Qu’il nie s’il ose, et s’il n’est pas un lâche, le Louis, qu’il vienne me trouver en face, moi l’OEil de Tigre !

Mais comme ses amis, de moi Louis et Nini auront peur, et une fois de plus ils me feront risettes et révérence. Que voulez-vous D. n’est pas cause le malheureux si la Terre tourne.

…/... Oui Madame n’oubliez pas que c’est grâce à Madame M. que vous fûtes admise à la maternité, quoi que l’hôpital fût au complet. Pour faire plaisir à Madame M., Madame C. fit un effort. Vous fûtes je crois bien soignée ?

Fuyez Nini, n’écoutez pas ses mensonges sur Madame M. que Madame D. jalouse, parce qu’elle est la femme d’un chef de division et d’un homme instruit, intelligent, distingué, supérieur, un intellectuel, un raffiné, le plus instruit des chefs de division.

…/... N’a-t-elle pas dit Nini : Madame R. est gourmande et dépensière. Aussi ces gens-là sont mal meublés et habitent une pauvre mansarde. Elle habite elle, dit-on, un appartement de poupée et Louis le matin vide Jules et fait le lit. Si paresseuse Nini, Madame macarons.

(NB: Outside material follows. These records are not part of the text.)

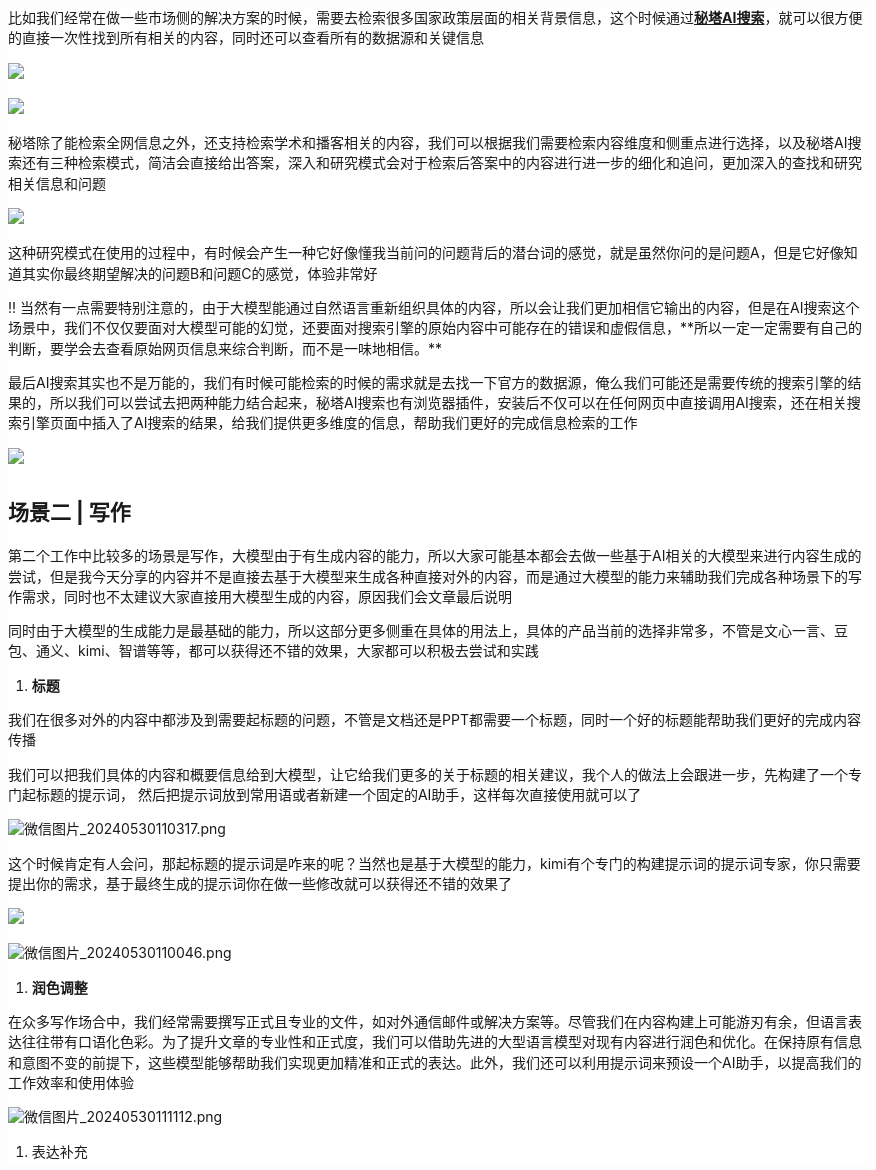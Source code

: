 比如我们经常在做一些市场侧的解决方案的时候，需要去检索很多国家政策层面的相关背景信息，这个时候通过[**秘塔AI搜索**](https://metaso.cn/)，就可以很方便的直接一次性找到所有相关的内容，同时还可以查看所有的数据源和关键信息

![](https://s2.loli.net/2024/05/30/Ice6EKP7ZhT3uta.png)

![](https://s2.loli.net/2024/05/30/ycNPCauQFbn5vKh.png)

秘塔除了能检索全网信息之外，还支持检索学术和播客相关的内容，我们可以根据我们需要检索内容维度和侧重点进行选择，以及秘塔AI搜索还有三种检索模式，简洁会直接给出答案，深入和研究模式会对于检索后答案中的内容进行进一步的细化和追问，更加深入的查找和研究相关信息和问题

![](https://s2.loli.net/2024/05/30/4vUZ9Cx8egJPq7l.png)

这种研究模式在使用的过程中，有时候会产生一种它好像懂我当前问的问题背后的潜台词的感觉，就是虽然你问的是问题A，但是它好像知道其实你最终期望解决的问题B和问题C的感觉，体验非常好

<aside>
‼️ 当然有一点需要特别注意的，由于大模型能通过自然语言重新组织具体的内容，所以会让我们更加相信它输出的内容，但是在AI搜索这个场景中，我们不仅仅要面对大模型可能的幻觉，还要面对搜索引擎的原始内容中可能存在的错误和虚假信息，**所以一定一定需要有自己的判断，要学会去查看原始网页信息来综合判断，而不是一味地相信。**

</aside>

最后AI搜索其实也不是万能的，我们有时候可能检索的时候的需求就是去找一下官方的数据源，俺么我们可能还是需要传统的搜索引擎的结果的，所以我们可以尝试去把两种能力结合起来，秘塔AI搜索也有浏览器插件，安装后不仅可以在任何网页中直接调用AI搜索，还在相关搜索引擎页面中插入了AI搜索的结果，给我们提供更多维度的信息，帮助我们更好的完成信息检索的工作

![](https://s2.loli.net/2024/05/30/WpNBRL9nqDQt7yU.png)

## **场景二 | 写作**

第二个工作中比较多的场景是写作，大模型由于有生成内容的能力，所以大家可能基本都会去做一些基于AI相关的大模型来进行内容生成的尝试，但是我今天分享的内容并不是直接去基于大模型来生成各种直接对外的内容，而是通过大模型的能力来辅助我们完成各种场景下的写作需求，同时也不太建议大家直接用大模型生成的内容，原因我们会文章最后说明

同时由于大模型的生成能力是最基础的能力，所以这部分更多侧重在具体的用法上，具体的产品当前的选择非常多，不管是文心一言、豆包、通义、kimi、智谱等等，都可以获得还不错的效果，大家都可以积极去尝试和实践

1. **标题**

我们在很多对外的内容中都涉及到需要起标题的问题，不管是文档还是PPT都需要一个标题，同时一个好的标题能帮助我们更好的完成内容传播

我们可以把我们具体的内容和概要信息给到大模型，让它给我们更多的关于标题的相关建议，我个人的做法上会跟进一步，先构建了一个专门起标题的提示词， 然后把提示词放到常用语或者新建一个固定的AI助手，这样每次直接使用就可以了

![微信图片_20240530110317.png](%25E5%25BE%25AE%25E4%25BF%25A1%25E5%259B%25BE%25E7%2589%2587_20240530110317.png)

这个时候肯定有人会问，那起标题的提示词是咋来的呢？当然也是基于大模型的能力，kimi有个专门的构建提示词的提示词专家，你只需要提出你的需求，基于最终生成的提示词你在做一些修改就可以获得还不错的效果了

![](https://s2.loli.net/2024/05/30/pLoU3XAbZvYQHhS.png)

![微信图片_20240530110046.png](%25E5%25BE%25AE%25E4%25BF%25A1%25E5%259B%25BE%25E7%2589%2587_20240530110046.png)

1. **润色调整**

在众多写作场合中，我们经常需要撰写正式且专业的文件，如对外通信邮件或解决方案等。尽管我们在内容构建上可能游刃有余，但语言表达往往带有口语化色彩。为了提升文章的专业性和正式度，我们可以借助先进的大型语言模型对现有内容进行润色和优化。在保持原有信息和意图不变的前提下，这些模型能够帮助我们实现更加精准和正式的表达。此外，我们还可以利用提示词来预设一个AI助手，以提高我们的工作效率和使用体验

![微信图片_20240530111112.png](%25E5%25BE%25AE%25E4%25BF%25A1%25E5%259B%25BE%25E7%2589%2587_20240530111112.png)

1. 表达补充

F. est fier. Son frère dit-on était un voleur et mourut en prison comme M. mourut au bagne pour avoir empoisonné sa maîtresse. La grand-mère à M. fit trois ans de prison pour débauche de mineurs. Sa tante eut trois enfants d’un chiffonnier. Son oncle le voleur fit dix ans de prison (jolie famille les parents à M.).